If the film is trying to make the point that even successful and intelligent women can fall prey to abuse, it comes up well short. Instead, Lily seems borderline schizophrenic. In a more sophisticated film Lily's conflicting choices could be rationalized. In this glossy fairy tale, it feels grotesque.
Blake Lively portrays Lily as a confident girl-power cliché. She struts into a crowded party happily turning every head in the room. She rebuffs advances for casual sex, stands up to bullies, and runs the coolest flower shop in Boston, all while sporting an edgy downtown look. Fine. But for this ridiculous parody of a woman to then turn around and abide a man who hits her, let alone abide his child, is nauseating.
The closing scenes of Us see Lily make peace with Ryle. He comes over to her home to build a crib with no one else in the room for protection. Then he is with her in the maternity ward as she gives birth. Finally, Ryle is holding his newborn daughter as Lily tells him she wants a divorce. Handing a violent man your minutes-old baby just as you deliver news that could enrage him is absolutely psychotic, no matter what kind of movie this is.
If you want to make a syrupy romance about sexy dresses and silly entanglements, I'm all for it. I loved Lively's The Age of Adaline. She looks great and I didn't even care that she ends up with her ex's son because it was a ridiculous fantasy. I didn't mind A Simple Favor either, even if it does hinge on an evil twin.
If you want to make a tough disturbing drama about the destructive path love can sometimes take, I'm all for it. Make me think, make me cry, make me doubt my reflexive positions. There's a reason there are no examples of this genre starring Blake Lively. She's not the actress who gets that call.

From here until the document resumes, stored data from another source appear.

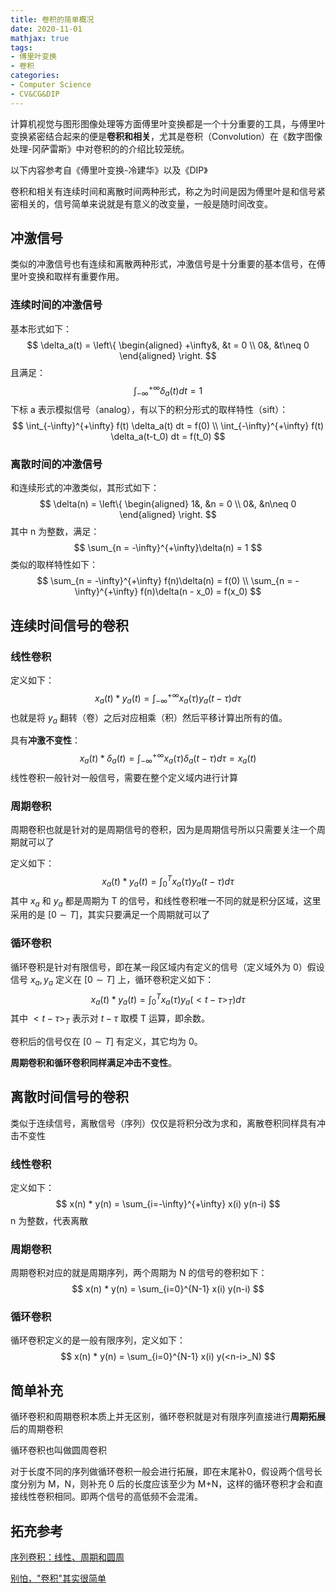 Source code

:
 ```yaml
---
title: 卷积的简单概况
date: 2020-11-01
mathjax: true
tags:
- 傅里叶变换
- 卷积
categories:
- Computer Science
- CV&CG&DIP
---
```


计算机视觉与图形图像处理等方面傅里叶变换都是一个十分重要的工具，与傅里叶变换紧密结合起来的便是**卷积和相关**，尤其是卷积（Convolution）在《数字图像处理-冈萨雷斯》中对卷积的的介绍比较笼统。

<!-- more -->

以下内容参考自《傅里叶变换-冷建华》以及《DIP》

卷积和相关有连续时间和离散时间两种形式，称之为时间是因为傅里叶是和信号紧密相关的，信号简单来说就是有意义的改变量，一般是随时间改变。

## 冲激信号

类似的冲激信号也有连续和离散两种形式，冲激信号是十分重要的基本信号，在傅里叶变换和取样有重要作用。

### 连续时间的冲激信号

基本形式如下：
$$
\delta_a(t) = 
\left\{
\begin{aligned}
+\infty&, &t = 0 \\
0&, &t\neq 0
\end{aligned}
\right.
$$
且满足：
$$
\int_{-\infty}^{+\infty} \delta_a(t) dt = 1
$$
下标 a 表示模拟信号（analog），有以下的积分形式的取样特性（sift）：
$$
\int_{-\infty}^{+\infty} f(t) \delta_a(t) dt = f(0) \\
\int_{-\infty}^{+\infty} f(t) \delta_a(t-t_0) dt = f(t_0)
$$


### 离散时间的冲激信号

和连续形式的冲激类似，其形式如下：
$$
\delta(n) = 
\left\{
\begin{aligned}
1&, &n = 0 \\
0&, &n\neq 0
\end{aligned}
\right.
$$
其中 n 为整数，满足：
$$
\sum_{n = -\infty}^{+\infty}\delta(n) = 1
$$
类似的取样特性如下：
$$
\sum_{n = -\infty}^{+\infty} f(n)\delta(n) = f(0) \\
\sum_{n = -\infty}^{+\infty} f(n)\delta(n - x_0) = f(x_0)
$$

## 连续时间信号的卷积

### 线性卷积

定义如下：
$$
x_a(t) * y_a(t) = \int_{-\infty}^{+\infty} x_a(\tau) y_a(t-\tau) d\tau
$$
也就是将 $y_a$ 翻转（卷）之后对应相乘（积）然后平移计算出所有的值。

具有**冲激不变性**：
$$
x_a(t) * \delta_a(t) = \int_{-\infty}^{+\infty} x_a(\tau) \delta_a(t-\tau) d\tau = x_a(t)
$$
线性卷积一般针对一般信号，需要在整个定义域内进行计算

### 周期卷积

周期卷积也就是针对的是周期信号的卷积，因为是周期信号所以只需要关注一个周期就可以了

定义如下：
$$
x_a(t) * y_a(t) = \int_{0}^{T} x_a(\tau) y_a(t-\tau) d\tau
$$
其中 $x_a$ 和 $y_a$ 都是周期为 T 的信号，和线性卷积唯一不同的就是积分区域，这里采用的是 $[0 \sim T]$，其实只要满足一个周期就可以了

### 循环卷积

循环卷积是针对有限信号，即在某一段区域内有定义的信号（定义域外为 0）假设信号 $x_a,y_a$ 定义在 $[0 \sim T]$ 上，循环卷积定义如下：
$$
x_a(t) * y_a(t) = \int_{0}^{T} x_a(\tau) y_a(<t-\tau>_T) d\tau
$$
其中 $<t-\tau>_T$ 表示对 $t-\tau$ 取模 T 运算，即余数。

卷积后的信号仅在 $[0\sim T]$ 有定义，其它均为 0。

**周期卷积和循环卷积同样满足冲击不变性**。

## 离散时间信号的卷积

类似于连续信号，离散信号（序列）仅仅是将积分改为求和，离散卷积同样具有冲击不变性

### 线性卷积

定义如下：
$$
x(n) * y(n) = \sum_{i=-\infty}^{+\infty} x(i) y(n-i)
$$
n 为整数，代表离散

### 周期卷积

周期卷积对应的就是周期序列，两个周期为 N 的信号的卷积如下：
$$
x(n) * y(n) = \sum_{i=0}^{N-1} x(i) y(n-i)
$$

### 循环卷积

循环卷积定义的是一般有限序列，定义如下：
$$
x(n) * y(n) = \sum_{i=0}^{N-1} x(i) y(<n-i>_N)
$$

## 简单补充

循环卷积和周期卷积本质上并无区别，循环卷积就是对有限序列直接进行**周期拓展**后的周期卷积

循环卷积也叫做圆周卷积

对于长度不同的序列做循环卷积一般会进行拓展，即在末尾补0，假设两个信号长度分别为 M，N，则补充 0 后的长度应该至少为 M+N，这样的循环卷积才会和直接线性卷积相同。即两个信号的高低频不会混淆。

## 拓充参考

[序列卷积：线性、周期和圆周](https://www.cnblogs.com/kensporger/p/12903152.html)

[别怕，"卷积"其实很简单](https://zhuanlan.zhihu.com/p/100289337)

What you can't do is make both at the same time.
The worst part of It Ends with Us is that the ideal ending was right there for the taking. Lily's first love Atlas – another ridiculous name – shows up just when Ryle starts hitting her. The film uses Atlas sparingly as a human safety net and part-time McGuffin. While Lily and Atlas's eventual reunion is hinted at, it is never realized on screen.
Why not? Is it because Us is such a reputable adaptation it couldn't betray the sacred original text?? Even the Supreme Court isn't this faithful to the Constitution. What this movie should have been is Lily finding her way back to Atlas after she aborts Ryle's baby and finally works up the courage to report him to the cops.
I didn't even mention that Ryle “accidentally” killed his brother when he was six. Are we sure he's not a serial killer? Again, that would be a far more suitable ending to a movie starring Blake Lively and her countless crop tops.
In the end, It Ends with Us can't decide if it's a Hallmark movie or a Lifetime TV movie. What it certainly is not is a sober meditation on abuse and the human condition. At best it's a sober meditation on fast fashion and hot guys.
I can't wait for the sequel where Ryle molests his daughter and Lily reacts by politely informing him he can't use her Netflix password anymore. Gravitas, Blake Lively be thy name.